The search module is designed for RAG (Retrieval-Augmented Generation) workloads where you need both lexical precision and semantic recall.

2. BM25 Inverted Index

Creating an Index

use heliosdb_lite::search::{Bm25Index, Bm25Params};

// Default Okapi BM25 parameters: k1=1.2, b=0.75
let mut index = Bm25Index::new(Bm25Params::default());

// Custom parameters for short documents
let mut index = Bm25Index::new(Bm25Params { k1: 1.5, b: 0.5 });

Indexing Documents

Each document has a 64-bit ID and text content:

index.add_document(1, "HeliosDB is a fast embedded database engine");
index.add_document(2, "PostgreSQL is a powerful open source database");
index.add_document(3, "Vector search enables semantic similarity queries");
index.add_document(4, "BM25 is a probabilistic information retrieval function");

Searching

let results = index.search("database engine", 10);

for doc in &results {
    println!("Doc {}: score {:.4}", doc.doc_id, doc.score);
}
// Doc 1: score 0.8234  (matches both "database" and "engine")
// Doc 2: score 0.4112  (matches "database" only)

BM25 Scoring Formula

The Okapi BM25 score for a document D and query Q is:

score(D, Q) = sum_{t in Q} IDF(t) * f(t,D)*(k1+1) / (f(t,D) + k1*(1 - b + b*|D|/avgdl))

Where:

IDF(t) = ln((N - n(t) + 0.5) / (n(t) + 0.5) + 1) — inverse document frequency
f(t,D) — term frequency of t in document D
|D| — document length in tokens
avgdl — average document length across all documents

3. Unicode-Aware Tokenizer

The tokenizer handles international text correctly:

use heliosdb_lite::search::tokenize;

let tokens = tokenize("Cafe resume naive", &Default::default());
// tokens = ["cafe", "resume", "naive"]
// ASCII folding: accented characters mapped to ASCII equivalents

Features:

Lowercase normalization
ASCII folding (e.g., e with acute accent to “e”)
Whitespace and punctuation splitting
Configurable via TokenizerConfig

4. Bloom Filter Skip

For large corpora, the Bloom filter skip adapter eliminates unnecessary posting list lookups:

use heliosdb_lite::search::filter_skip::TermFilter;

// If the Bloom filter says "xyzzy" is NOT in any posting list,
// the BM25 index skips the lookup entirely -- zero I/O cost.

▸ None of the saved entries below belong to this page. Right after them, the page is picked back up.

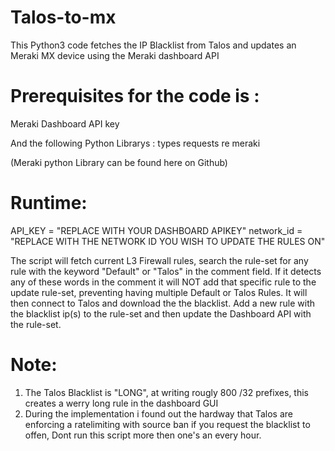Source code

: # Talos-to-mx
This Python3 code fetches the IP Blacklist from Talos and updates an Meraki MX device using the Meraki dashboard API

# Prerequisites for the code is :
Meraki Dashboard API key

And the following Python Librarys :
types
requests
re
meraki

(Meraki python Library can be found here on Github)

# Runtime:

API_KEY = "REPLACE WITH YOUR DASHBOARD APIKEY"
network_id = "REPLACE WITH THE NETWORK ID YOU WISH TO UPDATE THE RULES ON"

The script will fetch current L3 Firewall rules, search the rule-set for any rule with the keyword "Default" or "Talos" in the comment field.
If it detects any of these words in the comment it will NOT add that specific rule to the update rule-set, preventing having multiple Default or Talos Rules. 
It will then connect to Talos and download the the blacklist. Add a new rule with the blacklist ip(s) to the rule-set and then update the Dashboard API with the rule-set.

# Note:
1. The Talos Blacklist is "LONG", at writing rougly 800 /32 prefixes, this creates a werry long rule in the dashboard GUI
2. During the implementation i found out the hardway that Talos are enforcing a ratelimiting with source ban if you request the blacklist to offen, Dont run this script more then one's an every hour.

This is especially effective when queries contain rare or misspelled terms that do not exist in the corpus.

5. Hybrid Search

Hybrid search combines BM25 lexical results with vector similarity results into a single ranking.

Setup

use heliosdb_lite::search::{
    hybrid_search, HybridConfig, HybridScore,
    Bm25Index, Bm25Params, ScoredDoc,
};

// Build BM25 index
let mut bm25 = Bm25Index::new(Bm25Params::default());
bm25.add_document(1, "machine learning optimization");
bm25.add_document(2, "database query optimization");
bm25.add_document(3, "neural network training");

// Vector results from HNSW index (pre-computed)
let vector_results = vec![
    ScoredDoc { doc_id: 3, score: 0.95 },
    ScoredDoc { doc_id: 1, score: 0.82 },
    ScoredDoc { doc_id: 2, score: 0.45 },
];

Linear Fusion

Weight BM25 and vector scores directly:

let config = HybridConfig {
    per_ranker_k: 50,
    final_k: 10,
    score: HybridScore::Linear { w_bm25: 0.4, w_vec: 0.6 },
};

let results = hybrid_search(&bm25, "optimization", &vector_results, config);

RRF Fusion (Default)

Reciprocal Rank Fusion combines rankings without requiring score calibration:

let config = HybridConfig {
    per_ranker_k: 50,
    final_k: 10,
    score: HybridScore::Rrf(Default::default()), // k=60
};

let results = hybrid_search(&bm25, "optimization", &vector_results, config);

RRF scores each document as sum(1 / (k + rank)) across all input lists. The smoothing constant k (default 60) prevents top-ranked items from dominating.

6. Rerankers

Reciprocal Rank Fusion (RRF)

Combine any number of ranked result lists:

use heliosdb_lite::search::reranker::{rrf, RrfParams};

let list_a = vec![
    ScoredDoc { doc_id: 1, score: 0.9 },
    ScoredDoc { doc_id: 2, score: 0.7 },
];
let list_b = vec![
    ScoredDoc { doc_id: 2, score: 0.95 },
    ScoredDoc { doc_id: 3, score: 0.80 },
];

let fused = rrf(&[&list_a, &list_b], RrfParams { k: 60 }, 10);
// Doc 2 ranks highest (appears in both lists)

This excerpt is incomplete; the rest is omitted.